Easter Sunday is a significant day in the Christian calendar, marking the resurrection of Jesus Christ. The earliest recorded observance of Easter dates back to the 2nd century, though it's likely that the commemoration of Jesus' resurrection occurred earlier. The name "Easter" has uncertain origins, but one theory suggests it comes from Eostre, the Anglo-Saxon goddess of spring and fertility. Another theory posits that it derives from the Latin phrase "in albis," which became "eostarum" in Old High German.
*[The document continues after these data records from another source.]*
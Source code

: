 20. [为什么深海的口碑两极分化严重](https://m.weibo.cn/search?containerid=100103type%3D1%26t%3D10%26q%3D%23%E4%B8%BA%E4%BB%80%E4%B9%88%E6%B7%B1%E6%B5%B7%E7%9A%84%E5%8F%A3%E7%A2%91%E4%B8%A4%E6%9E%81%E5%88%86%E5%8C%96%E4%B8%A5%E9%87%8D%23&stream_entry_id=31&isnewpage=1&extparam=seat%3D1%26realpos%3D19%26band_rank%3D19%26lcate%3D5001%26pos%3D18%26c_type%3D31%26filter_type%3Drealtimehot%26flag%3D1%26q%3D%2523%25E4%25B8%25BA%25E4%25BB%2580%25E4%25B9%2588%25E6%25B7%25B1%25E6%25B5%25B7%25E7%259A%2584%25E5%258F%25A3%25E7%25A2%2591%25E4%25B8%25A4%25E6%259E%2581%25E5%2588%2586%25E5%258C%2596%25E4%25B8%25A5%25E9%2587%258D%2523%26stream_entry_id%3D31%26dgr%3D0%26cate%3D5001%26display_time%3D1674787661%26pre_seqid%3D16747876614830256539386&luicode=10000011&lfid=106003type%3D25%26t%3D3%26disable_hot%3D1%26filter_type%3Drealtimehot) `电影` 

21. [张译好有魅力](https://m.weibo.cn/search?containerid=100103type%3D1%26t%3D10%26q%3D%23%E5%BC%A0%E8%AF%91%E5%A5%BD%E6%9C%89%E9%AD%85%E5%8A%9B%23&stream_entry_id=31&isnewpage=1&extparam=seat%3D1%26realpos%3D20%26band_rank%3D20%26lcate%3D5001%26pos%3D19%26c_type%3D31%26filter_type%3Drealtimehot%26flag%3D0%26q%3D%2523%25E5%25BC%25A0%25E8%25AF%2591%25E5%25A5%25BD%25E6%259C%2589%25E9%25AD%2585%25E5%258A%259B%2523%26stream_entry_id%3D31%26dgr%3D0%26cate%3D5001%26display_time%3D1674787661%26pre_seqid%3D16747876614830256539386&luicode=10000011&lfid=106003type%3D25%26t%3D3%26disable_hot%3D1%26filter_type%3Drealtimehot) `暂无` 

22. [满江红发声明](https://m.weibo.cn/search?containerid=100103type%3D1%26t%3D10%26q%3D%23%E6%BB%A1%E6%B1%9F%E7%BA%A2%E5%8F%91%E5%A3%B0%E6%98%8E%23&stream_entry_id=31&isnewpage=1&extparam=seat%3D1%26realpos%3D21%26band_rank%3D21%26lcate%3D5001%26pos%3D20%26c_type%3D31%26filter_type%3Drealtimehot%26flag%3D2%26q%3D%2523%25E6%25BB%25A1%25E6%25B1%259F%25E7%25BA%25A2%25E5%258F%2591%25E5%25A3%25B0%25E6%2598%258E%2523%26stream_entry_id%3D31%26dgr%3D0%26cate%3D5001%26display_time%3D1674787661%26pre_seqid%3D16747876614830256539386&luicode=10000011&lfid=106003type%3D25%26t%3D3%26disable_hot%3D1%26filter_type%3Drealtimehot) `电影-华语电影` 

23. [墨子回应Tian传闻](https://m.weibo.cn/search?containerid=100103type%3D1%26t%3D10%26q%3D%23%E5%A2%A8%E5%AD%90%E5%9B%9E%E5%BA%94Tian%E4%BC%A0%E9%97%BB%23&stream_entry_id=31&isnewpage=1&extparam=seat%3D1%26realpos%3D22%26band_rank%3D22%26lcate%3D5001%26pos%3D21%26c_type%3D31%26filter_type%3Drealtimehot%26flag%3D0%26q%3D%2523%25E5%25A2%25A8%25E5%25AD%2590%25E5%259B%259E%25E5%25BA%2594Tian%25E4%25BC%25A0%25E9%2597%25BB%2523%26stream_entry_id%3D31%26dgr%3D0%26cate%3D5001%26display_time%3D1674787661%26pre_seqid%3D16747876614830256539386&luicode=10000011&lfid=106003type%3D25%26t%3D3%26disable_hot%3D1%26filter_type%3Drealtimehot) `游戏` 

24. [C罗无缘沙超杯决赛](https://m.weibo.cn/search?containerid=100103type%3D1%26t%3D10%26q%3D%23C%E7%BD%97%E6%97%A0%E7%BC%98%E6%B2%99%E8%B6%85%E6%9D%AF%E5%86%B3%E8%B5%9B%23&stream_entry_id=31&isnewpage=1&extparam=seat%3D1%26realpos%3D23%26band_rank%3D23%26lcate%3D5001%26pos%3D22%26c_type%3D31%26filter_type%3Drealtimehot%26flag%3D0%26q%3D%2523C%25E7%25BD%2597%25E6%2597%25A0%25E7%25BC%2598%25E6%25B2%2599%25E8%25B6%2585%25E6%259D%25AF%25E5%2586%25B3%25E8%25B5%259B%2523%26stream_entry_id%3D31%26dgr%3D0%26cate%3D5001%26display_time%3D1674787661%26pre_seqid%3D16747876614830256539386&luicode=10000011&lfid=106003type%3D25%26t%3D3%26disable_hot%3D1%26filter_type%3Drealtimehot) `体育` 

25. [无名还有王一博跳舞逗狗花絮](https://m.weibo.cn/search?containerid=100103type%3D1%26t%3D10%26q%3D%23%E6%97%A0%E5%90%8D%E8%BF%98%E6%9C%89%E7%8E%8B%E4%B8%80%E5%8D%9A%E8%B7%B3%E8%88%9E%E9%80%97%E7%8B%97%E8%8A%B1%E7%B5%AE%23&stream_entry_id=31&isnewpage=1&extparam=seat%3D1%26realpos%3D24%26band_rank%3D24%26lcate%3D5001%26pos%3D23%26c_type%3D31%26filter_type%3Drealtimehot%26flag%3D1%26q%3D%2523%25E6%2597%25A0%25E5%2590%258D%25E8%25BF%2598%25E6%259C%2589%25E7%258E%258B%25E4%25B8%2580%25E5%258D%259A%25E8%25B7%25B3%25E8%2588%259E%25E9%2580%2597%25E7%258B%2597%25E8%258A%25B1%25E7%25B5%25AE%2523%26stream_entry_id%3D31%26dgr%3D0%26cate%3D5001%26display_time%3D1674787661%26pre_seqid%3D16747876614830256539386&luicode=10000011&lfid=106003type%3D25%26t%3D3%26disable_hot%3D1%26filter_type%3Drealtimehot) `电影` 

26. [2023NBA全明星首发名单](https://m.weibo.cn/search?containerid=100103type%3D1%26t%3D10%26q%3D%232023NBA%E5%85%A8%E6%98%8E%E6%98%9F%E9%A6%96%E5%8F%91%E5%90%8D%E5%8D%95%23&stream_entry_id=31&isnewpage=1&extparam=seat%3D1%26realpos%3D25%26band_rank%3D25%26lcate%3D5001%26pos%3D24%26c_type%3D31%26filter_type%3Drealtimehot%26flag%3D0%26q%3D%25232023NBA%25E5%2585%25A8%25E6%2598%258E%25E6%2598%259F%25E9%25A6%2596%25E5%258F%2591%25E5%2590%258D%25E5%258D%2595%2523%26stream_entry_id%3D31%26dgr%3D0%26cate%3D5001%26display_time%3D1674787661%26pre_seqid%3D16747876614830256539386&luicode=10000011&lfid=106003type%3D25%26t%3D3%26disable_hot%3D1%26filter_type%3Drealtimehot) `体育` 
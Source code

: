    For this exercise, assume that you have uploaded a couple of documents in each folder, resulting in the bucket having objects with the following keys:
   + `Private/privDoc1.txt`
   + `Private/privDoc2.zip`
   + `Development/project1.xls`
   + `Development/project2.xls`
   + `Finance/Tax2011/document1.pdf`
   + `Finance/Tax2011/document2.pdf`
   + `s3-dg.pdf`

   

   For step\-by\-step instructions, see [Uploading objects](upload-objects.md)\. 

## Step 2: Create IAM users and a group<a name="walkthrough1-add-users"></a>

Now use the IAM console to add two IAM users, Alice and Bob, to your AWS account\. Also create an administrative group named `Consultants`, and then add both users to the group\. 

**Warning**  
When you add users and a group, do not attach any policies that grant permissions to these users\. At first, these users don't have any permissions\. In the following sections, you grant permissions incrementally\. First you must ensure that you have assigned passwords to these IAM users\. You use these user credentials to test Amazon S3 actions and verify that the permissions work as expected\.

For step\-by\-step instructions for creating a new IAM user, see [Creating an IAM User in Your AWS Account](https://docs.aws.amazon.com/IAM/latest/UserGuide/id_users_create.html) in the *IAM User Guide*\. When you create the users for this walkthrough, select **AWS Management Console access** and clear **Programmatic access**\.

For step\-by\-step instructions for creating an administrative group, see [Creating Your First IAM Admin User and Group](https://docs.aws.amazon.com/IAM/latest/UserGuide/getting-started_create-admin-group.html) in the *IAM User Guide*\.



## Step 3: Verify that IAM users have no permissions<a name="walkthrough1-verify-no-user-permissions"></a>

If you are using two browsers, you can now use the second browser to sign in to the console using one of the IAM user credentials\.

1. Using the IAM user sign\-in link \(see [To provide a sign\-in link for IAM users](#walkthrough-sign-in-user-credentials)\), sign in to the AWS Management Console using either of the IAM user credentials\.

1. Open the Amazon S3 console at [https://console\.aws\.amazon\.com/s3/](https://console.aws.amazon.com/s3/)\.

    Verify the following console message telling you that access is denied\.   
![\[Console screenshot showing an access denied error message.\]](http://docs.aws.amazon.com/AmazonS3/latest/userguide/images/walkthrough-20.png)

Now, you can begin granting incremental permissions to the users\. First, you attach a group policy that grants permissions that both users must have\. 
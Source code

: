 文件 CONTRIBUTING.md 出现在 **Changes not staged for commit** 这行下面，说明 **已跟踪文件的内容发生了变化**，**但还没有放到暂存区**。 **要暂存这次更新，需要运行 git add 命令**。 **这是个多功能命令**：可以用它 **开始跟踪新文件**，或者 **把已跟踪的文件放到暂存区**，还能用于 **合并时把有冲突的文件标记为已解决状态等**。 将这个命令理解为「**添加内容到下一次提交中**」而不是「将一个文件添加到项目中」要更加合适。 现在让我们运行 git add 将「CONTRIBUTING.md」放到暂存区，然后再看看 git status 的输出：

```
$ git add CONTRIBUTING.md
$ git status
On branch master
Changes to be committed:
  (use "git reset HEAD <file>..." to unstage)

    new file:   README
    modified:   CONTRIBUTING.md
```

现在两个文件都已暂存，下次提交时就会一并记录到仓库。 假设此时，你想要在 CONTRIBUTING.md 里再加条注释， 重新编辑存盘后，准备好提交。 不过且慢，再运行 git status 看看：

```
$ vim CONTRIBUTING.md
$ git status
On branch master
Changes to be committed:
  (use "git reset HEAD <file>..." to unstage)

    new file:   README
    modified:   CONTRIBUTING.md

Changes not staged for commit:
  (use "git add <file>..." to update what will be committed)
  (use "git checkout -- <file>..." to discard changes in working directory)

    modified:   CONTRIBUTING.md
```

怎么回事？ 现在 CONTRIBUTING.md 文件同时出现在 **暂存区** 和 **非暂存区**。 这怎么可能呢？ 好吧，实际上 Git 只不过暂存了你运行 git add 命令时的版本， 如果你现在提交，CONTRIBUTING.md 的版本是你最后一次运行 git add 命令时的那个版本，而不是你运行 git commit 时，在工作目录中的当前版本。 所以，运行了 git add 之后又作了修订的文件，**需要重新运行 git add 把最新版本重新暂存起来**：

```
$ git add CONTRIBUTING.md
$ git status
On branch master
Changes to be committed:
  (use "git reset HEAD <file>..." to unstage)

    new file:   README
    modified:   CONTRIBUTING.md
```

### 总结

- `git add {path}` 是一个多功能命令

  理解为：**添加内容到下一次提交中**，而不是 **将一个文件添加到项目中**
The date of Easter varies each year, falling on the first Sunday after the first full moon following the spring equinox, which means it can occur between March 22 and April 25. This dating system was established by the Council of Nicaea in 325

In the USA, Easter is celebrated with both religious and secular traditions. Many Americans attend church services on Easter Sunday, where special traditions like the recitation of Easter poems by children may take place. Families often gather early in the morning, dressed in festive attire, and head to church together. Afterward, it's common to enjoy a large Easter brunch.

Secular celebrations include the Easter Bunny, egg hunts, and baskets filled with candy and toys. The White House hosts an annual Easter Egg Roll, a tradition that dates back to 1878. While not a federal holiday, Easter Sunday is widely observed across the country with various events and activities that blend religious observance with festive family gatherings.

Easter in the USA reflects a blend of deep-rooted religious significance and cultural festivities, making it a time of reflection as well as celebration for many.